Records for this task

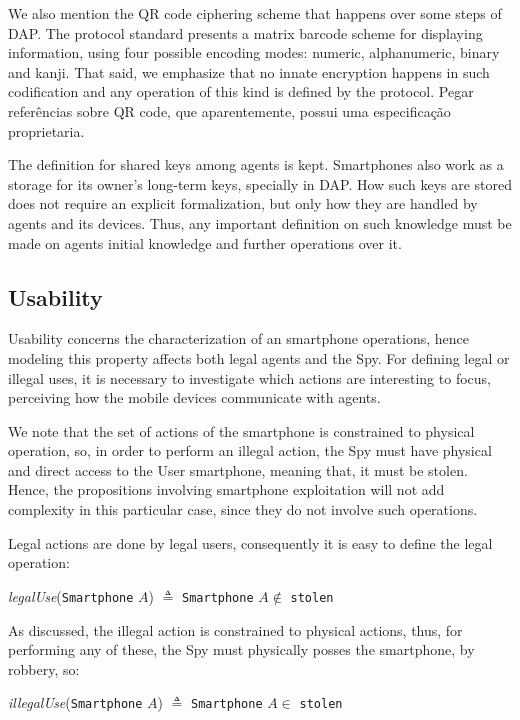 We also mention the QR code ciphering scheme that happens over some steps of DAP. The protocol standard presents a matrix barcode scheme for displaying information, using four possible encoding modes: numeric, alphanumeric, binary and kanji. That said, we emphasize that no innate encryption happens in such codification and any operation of this kind is defined by the protocol. {\color{blue} Pegar referências sobre QR code, que aparentemente, possui uma especificação proprietaria}.

The definition for shared keys among agents is kept. Smartphones also work as a storage for its owner's long-term keys, specially in DAP. How such keys are stored does not require an explicit formalization, but only how they are handled by agents and its devices. Thus, any important definition on such knowledge must be made on agents initial knowledge and further operations over it.



\subsection{Usability}
Usability concerns the characterization of an smartphone operations, hence modeling this property affects both legal agents and the Spy. For defining legal or illegal uses, it is necessary to investigate which actions are interesting to focus, perceiving how the mobile devices communicate with agents.

We note that the set of actions of the smartphone is constrained to physical operation, so, in order to perform an illegal action, the Spy must have physical and direct access to the User smartphone, meaning that, it must be stolen. Hence, the propositions involving smartphone exploitation will not add complexity in this particular case, since they do not involve such operations.


Legal actions are done by legal users, consequently it is easy to define the legal operation:
%
\begin{center}
  \textit{legalUse}(\texttt{Smartphone} $A$) $\triangleq$ \texttt{Smartphone} $A \notin$ \texttt{stolen}
\end{center}
%
As discussed, the illegal action is constrained to physical actions, thus, for performing any of these, the Spy must physically posses the smartphone, by robbery, so:
%
\begin{center}
  \textit{illegalUse}(\texttt{Smartphone} $A$) $\triangleq$ \texttt{Smartphone} $A \in$ \texttt{stolen}
\end{center}

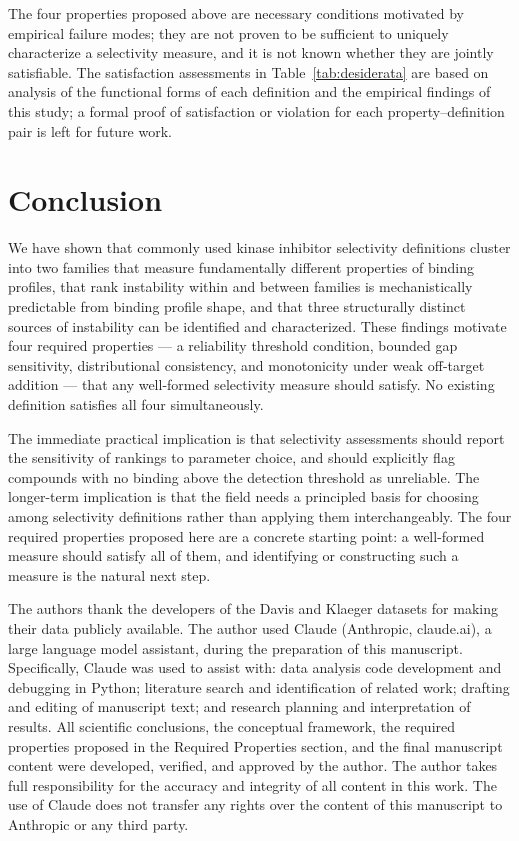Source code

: \documentclass[journal=jcisd8,manuscript=article]{achemso}
\begin{document}
The four properties proposed above are necessary
conditions motivated by empirical failure modes; they are not proven to be
sufficient to uniquely characterize a selectivity measure, and it is not known
whether they are jointly satisfiable.
The satisfaction assessments in Table~\ref{tab:desiderata} are based on
analysis of the functional forms of each definition and the empirical findings
of this study; a formal proof of satisfaction or violation for each
property--definition pair is left for future work.

\section{Conclusion}
\label{sec:conclusion}

We have shown that commonly used kinase inhibitor selectivity definitions
cluster into two families that measure fundamentally different properties of
binding profiles, that rank instability within and between families is
mechanistically predictable from binding profile shape, and that three
structurally distinct sources of instability can be identified and
characterized.
These findings motivate four required properties --- a reliability threshold
condition, bounded gap sensitivity, distributional consistency, and monotonicity
under weak off-target addition --- that any well-formed selectivity measure
should satisfy.
No existing definition satisfies all four simultaneously.

The immediate practical implication is that selectivity assessments should
report the sensitivity of rankings to parameter choice, and should explicitly
flag compounds with no binding above the detection threshold as unreliable.
The longer-term implication is that the field needs a principled basis for
choosing among selectivity definitions rather than applying them
interchangeably.
The four required properties proposed here are a concrete starting point: a
well-formed measure should satisfy all of them, and identifying or constructing
such a measure is the natural next step.


\begin{acknowledgement}
The authors thank the developers of the Davis and Klaeger datasets for making
their data publicly available.
The author used Claude (Anthropic, claude.ai), a large language model assistant,
during the preparation of this manuscript.
Specifically, Claude was used to assist with: data analysis code development and
debugging in Python; literature search and identification of related work;
drafting and editing of manuscript text; and research planning and
interpretation of results.
All scientific conclusions, the conceptual framework, the required properties proposed in the
Required Properties section, and the final manuscript content were developed, verified, and
approved by the author.
The author takes full responsibility for the accuracy and integrity of all
content in this work.
The use of Claude does not transfer any rights over the content of this manuscript
to Anthropic or any third party.
\end{acknowledgement}
\end{document}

What the task requires
All lines from the one containing "Required Properties section, and" through the end of the records, both ends included, are to be quoted exactly; please add nothing else.

Your solution
Required Properties section, and the final manuscript content were developed, verified, and
approved by the author.
The author takes full responsibility for the accuracy and integrity of all
content in this work.
The use of Claude does not transfer any rights over the content of this manuscript
to Anthropic or any third party.
\end{acknowledgement}
\end{document}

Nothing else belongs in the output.